» Information
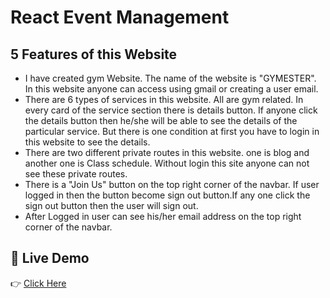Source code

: # React Event Management

## 5 Features of this Website

- I have created gym Website. The name of the website is "GYMESTER". In this website anyone can access using gmail or creating a user email.
- There are 6 types of services in this website. All are gym related. In every card of the service section there is details button. If anyone click the details button then he/she will be able to see the details of the particular service. But there is one condition at first you have to login in this website to see the details.
- There are two different private routes in this website. one is blog and another one is Class schedule. Without login this site anyone can not see these private routes.
- There is a "Join Us" button on the top right corner of the navbar. If user logged in then the button become sign out button.If any one click the sign out button then the user will sign out.
- After Logged in user can see his/her email address on the top right corner of the navbar.

 ## 🔗 Live Demo

👉 [Click Here](https://react-auth-event-management.web.app)
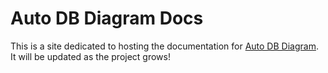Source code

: # Auto DB Diagram Docs

This is a site dedicated to hosting the documentation for [Auto DB Diagram](https://github.com/jamesdaniel3/auto-db-diagram). It will be updated as the project grows!
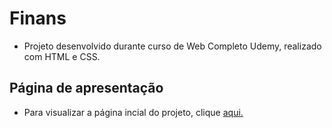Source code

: # Finans
- Projeto desenvolvido durante curso de Web Completo Udemy, realizado com HTML e CSS.
## Página de apresentação
- Para visualizar a página incial do projeto, clique [aqui.](https://francisco-93.github.io/finans-web-site/index.html)
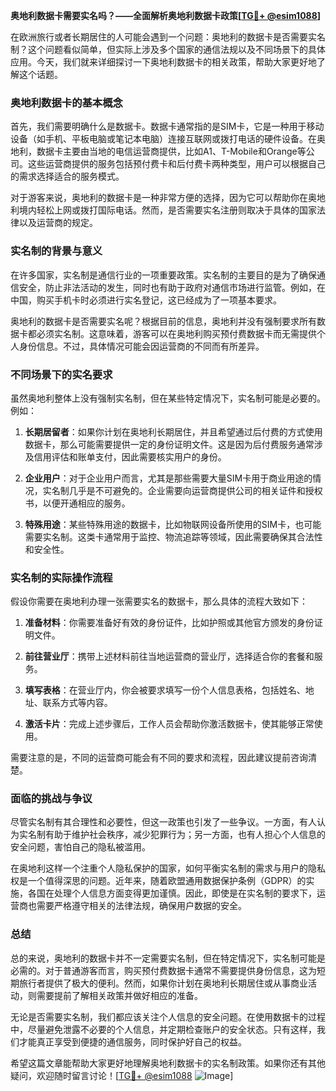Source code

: **奥地利数据卡需要实名吗？——全面解析奥地利数据卡政策[[TG💪+ @esim1088](https://t.me/s/esim1088)]**

在欧洲旅行或者长期居住的人可能会遇到一个问题：奥地利的数据卡是否需要实名制？这个问题看似简单，但实际上涉及多个国家的通信法规以及不同场景下的具体应用。今天，我们就来详细探讨一下奥地利数据卡的相关政策，帮助大家更好地了解这个话题。

### 奥地利数据卡的基本概念

首先，我们需要明确什么是数据卡。数据卡通常指的是SIM卡，它是一种用于移动设备（如手机、平板电脑或笔记本电脑）连接互联网或拨打电话的硬件设备。在奥地利，数据卡主要由当地的电信运营商提供，比如A1、T-Mobile和Orange等公司。这些运营商提供的服务包括预付费卡和后付费卡两种类型，用户可以根据自己的需求选择适合的服务模式。

对于游客来说，奥地利的数据卡是一种非常方便的选择，因为它可以帮助你在奥地利境内轻松上网或拨打国际电话。然而，是否需要实名注册则取决于具体的国家法律以及运营商的规定。

### 实名制的背景与意义

在许多国家，实名制是通信行业的一项重要政策。实名制的主要目的是为了确保通信安全，防止非法活动的发生，同时也有助于政府对通信市场进行监管。例如，在中国，购买手机卡时必须进行实名登记，这已经成为了一项基本要求。

奥地利的数据卡是否需要实名呢？根据目前的信息，奥地利并没有强制要求所有数据卡都必须实名制。这意味着，游客可以在奥地利购买预付费数据卡而无需提供个人身份信息。不过，具体情况可能会因运营商的不同而有所差异。

### 不同场景下的实名要求

虽然奥地利整体上没有强制实名制，但在某些特定情况下，实名制可能是必要的。例如：

1. **长期居留者**：如果你计划在奥地利长期居住，并且希望通过后付费的方式使用数据卡，那么可能需要提供一定的身份证明文件。这是因为后付费服务通常涉及信用评估和账单支付，因此需要核实用户的身份。

2. **企业用户**：对于企业用户而言，尤其是那些需要大量SIM卡用于商业用途的情况，实名制几乎是不可避免的。企业需要向运营商提供公司的相关证件和授权书，以便开通相应的服务。

3. **特殊用途**：某些特殊用途的数据卡，比如物联网设备所使用的SIM卡，也可能需要实名制。这类卡通常用于监控、物流追踪等领域，因此需要确保其合法性和安全性。

### 实名制的实际操作流程

假设你需要在奥地利办理一张需要实名的数据卡，那么具体的流程大致如下：

1. **准备材料**：你需要准备好有效的身份证件，比如护照或其他官方颁发的身份证明文件。
   
2. **前往营业厅**：携带上述材料前往当地运营商的营业厅，选择适合你的套餐和服务。

3. **填写表格**：在营业厅内，你会被要求填写一份个人信息表格，包括姓名、地址、联系方式等内容。

4. **激活卡片**：完成上述步骤后，工作人员会帮助你激活数据卡，使其能够正常使用。

需要注意的是，不同的运营商可能会有不同的要求和流程，因此建议提前咨询清楚。

### 面临的挑战与争议

尽管实名制有其合理性和必要性，但这一政策也引发了一些争议。一方面，有人认为实名制有助于维护社会秩序，减少犯罪行为；另一方面，也有人担心个人信息的安全问题，害怕自己的隐私被滥用。

在奥地利这样一个注重个人隐私保护的国家，如何平衡实名制的需求与用户的隐私权是一个值得深思的问题。近年来，随着欧盟通用数据保护条例（GDPR）的实施，各国在处理个人信息方面变得更加谨慎。因此，即使是在实名制的要求下，运营商也需要严格遵守相关的法律法规，确保用户数据的安全。

### 总结

总的来说，奥地利的数据卡并不一定需要实名制，但在特定情况下，实名制可能是必需的。对于普通游客而言，购买预付费数据卡通常不需要提供身份信息，这为短期旅行者提供了极大的便利。然而，如果你计划在奥地利长期居住或从事商业活动，则需要提前了解相关政策并做好相应的准备。

无论是否需要实名制，我们都应该关注个人信息的安全问题。在使用数据卡的过程中，尽量避免泄露不必要的个人信息，并定期检查账户的安全状态。只有这样，我们才能真正享受到便捷的通信服务，同时保护好自己的权益。

希望这篇文章能帮助大家更好地理解奥地利数据卡的实名制政策。如果你还有其他疑问，欢迎随时留言讨论！[[TG💪+ @esim1088](https://t.me/s/esim1088) ![Image](https://i.postimg.cc/4NQfJmqS/Snipaste-2025-05-13-00-14-12.png)]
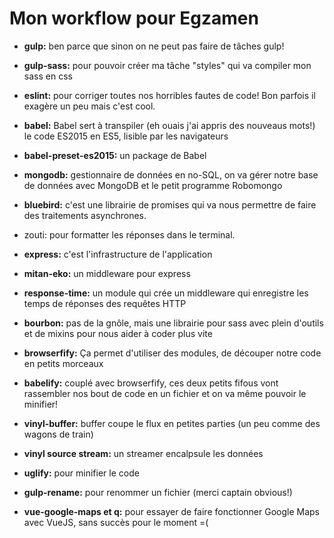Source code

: # Mon workflow pour Egzamen

* **gulp:** ben parce que sinon on ne peut pas faire de tâches gulp!

* **gulp-sass:** pour pouvoir créer ma tâche "styles" qui va compiler mon sass en css

* **eslint:** pour corriger toutes nos horribles fautes de code! Bon parfois il exagère un peu mais c'est cool.

* **babel:** Babel sert à transpiler (eh ouais j'ai appris des nouveaus mots!) le code ES2015 en ES5, lisible par les navigateurs

* **babel-preset-es2015:** un package de Babel

* **mongodb:** gestionnaire de données en no-SQL, on va gérer notre base de données avec MongoDB et le petit programme Robomongo

* **bluebird:** c'est une librairie de promises qui va nous permettre de faire des traitements asynchrones.

* zouti: pour formatter les réponses dans le terminal. 

* **express:** c'est l'infrastructure de l'application

* **mitan-eko:** un middleware pour express

* **response-time:** un module qui crée un middleware qui enregistre les temps de réponses des requêtes HTTP

* **bourbon:** pas de la gnôle, mais une librairie pour sass avec plein d'outils et de mixins pour nous aider à coder plus vite

* **browserfify:** Ça permet d'utiliser des modules, de découper notre code en petits morceaux

* **babelify:** couplé avec browserfify, ces deux petits fifous vont rassembler nos bout de code en un fichier et on va même pouvoir le minifier!

* **vinyl-buffer:** buffer coupe le flux en petites parties
(un peu comme des wagons de train)

* **vinyl source stream:** un streamer encalpsule les données 

* **uglify:** pour minifier le code

* **gulp-rename:** pour renommer un fichier (merci captain obvious!)
* **vue-google-maps et q:** pour essayer de faire fonctionner Google Maps avec VueJS, sans succès pour le moment =(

» Task to complete
Repeat, exactly and in full, each line from the start of the data to the line that contains "## Página de apresentação". Pictures do not go in.

» Response to the exercise
Source code

: # React Event Management

## 5 Features of this Website

- I have created gym Website. The name of the website is "GYMESTER". In this website anyone can access using gmail or creating a user email.
- There are 6 types of services in this website. All are gym related. In every card of the service section there is details button. If anyone click the details button then he/she will be able to see the details of the particular service. But there is one condition at first you have to login in this website to see the details.
- There are two different private routes in this website. one is blog and another one is Class schedule. Without login this site anyone can not see these private routes.
- There is a "Join Us" button on the top right corner of the navbar. If user logged in then the button become sign out button.If any one click the sign out button then the user will sign out.
- After Logged in user can see his/her email address on the top right corner of the navbar.

 ## 🔗 Live Demo

👉 [Click Here](https://react-auth-event-management.web.app)
Source code

: # Auto DB Diagram Docs

This is a site dedicated to hosting the documentation for [Auto DB Diagram](https://github.com/jamesdaniel3/auto-db-diagram). It will be updated as the project grows!
Source code

: # Finans
- Projeto desenvolvido durante curso de Web Completo Udemy, realizado com HTML e CSS.
## Página de apresentação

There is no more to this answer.